What happens after World Food Day?

“Considering that food is a requisite of human survival and well-being and a fundamental human right…”

Resolution 1/79 World Food Day

Food and Agriculture Organization of the United Nations

 Vegetables

October 16, 2013 was World Food Day – a day that has been set aside since it came into existence November 1979 at the 20th General Conference of the Food and Agriculture Organization (FAO) of the United Nations.   It was to mark the founding of the FAO in 1945.

I confess that I paid little attention until this year when I read about the 2nd Annual Welfare Food Challenge, which invited people across British Columbia to live for one week on the food purchased with $26 dollars.  This corresponds to the amount that a single able-bodied person on welfare has to spend on provisions in our province. Many across B.C. took on the challenge and found it difficult, if not impossible to achieve a nutritious diet that was filling and satisfying. While this challenge served to spotlight welfare rates, it was also a pointed reminder that many in this world suffer from hunger.

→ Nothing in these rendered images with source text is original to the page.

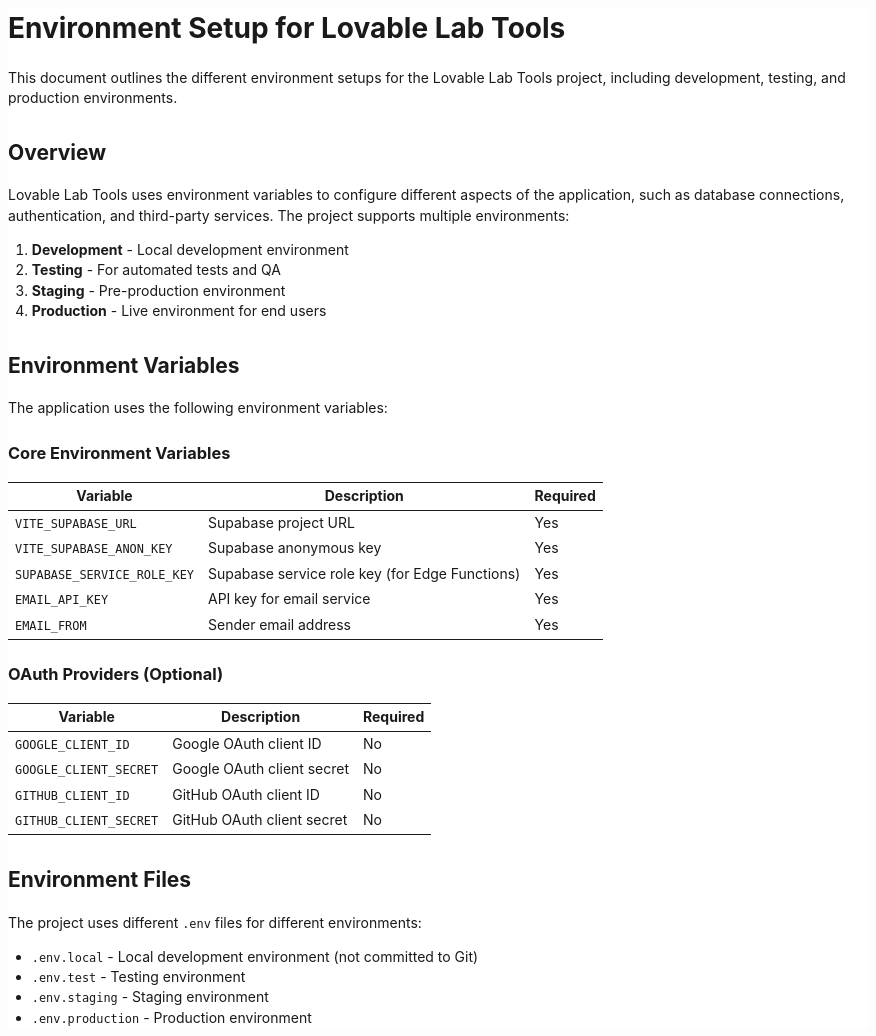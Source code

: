 # Environment Setup for Lovable Lab Tools

This document outlines the different environment setups for the Lovable Lab Tools project, including development, testing, and production environments.

## Overview

Lovable Lab Tools uses environment variables to configure different aspects of the application, such as database connections, authentication, and third-party services. The project supports multiple environments:

1. **Development** - Local development environment
2. **Testing** - For automated tests and QA
3. **Staging** - Pre-production environment
4. **Production** - Live environment for end users

## Environment Variables

The application uses the following environment variables:

### Core Environment Variables

| Variable | Description | Required |
|----------|-------------|----------|
| `VITE_SUPABASE_URL` | Supabase project URL | Yes |
| `VITE_SUPABASE_ANON_KEY` | Supabase anonymous key | Yes |
| `SUPABASE_SERVICE_ROLE_KEY` | Supabase service role key (for Edge Functions) | Yes |
| `EMAIL_API_KEY` | API key for email service | Yes |
| `EMAIL_FROM` | Sender email address | Yes |

### OAuth Providers (Optional)

| Variable | Description | Required |
|----------|-------------|----------|
| `GOOGLE_CLIENT_ID` | Google OAuth client ID | No |
| `GOOGLE_CLIENT_SECRET` | Google OAuth client secret | No |
| `GITHUB_CLIENT_ID` | GitHub OAuth client ID | No |
| `GITHUB_CLIENT_SECRET` | GitHub OAuth client secret | No |

## Environment Files

The project uses different `.env` files for different environments:

- `.env.local` - Local development environment (not committed to Git)
- `.env.test` - Testing environment
- `.env.staging` - Staging environment
- `.env.production` - Production environment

We live in a time of rising food prices; all of us are focusing our attention on the weekly grocery bill and looking for creative ways to feed our families, especially when we have demanding schedules.  Sometimes we chose the convenience of prepared foods provided by our local grocer or deli. We walk a delicate balance.

You may wonder if I took up the $26/week challenge.  Actually, I took up a longer term challenge – to rethink everything that I have ever thought about food and how it relates to my daily interactions from my early morning coffee to my late night snack.   It is a journey worth the effort.

“Eat food. Not too much. Mostly plants.”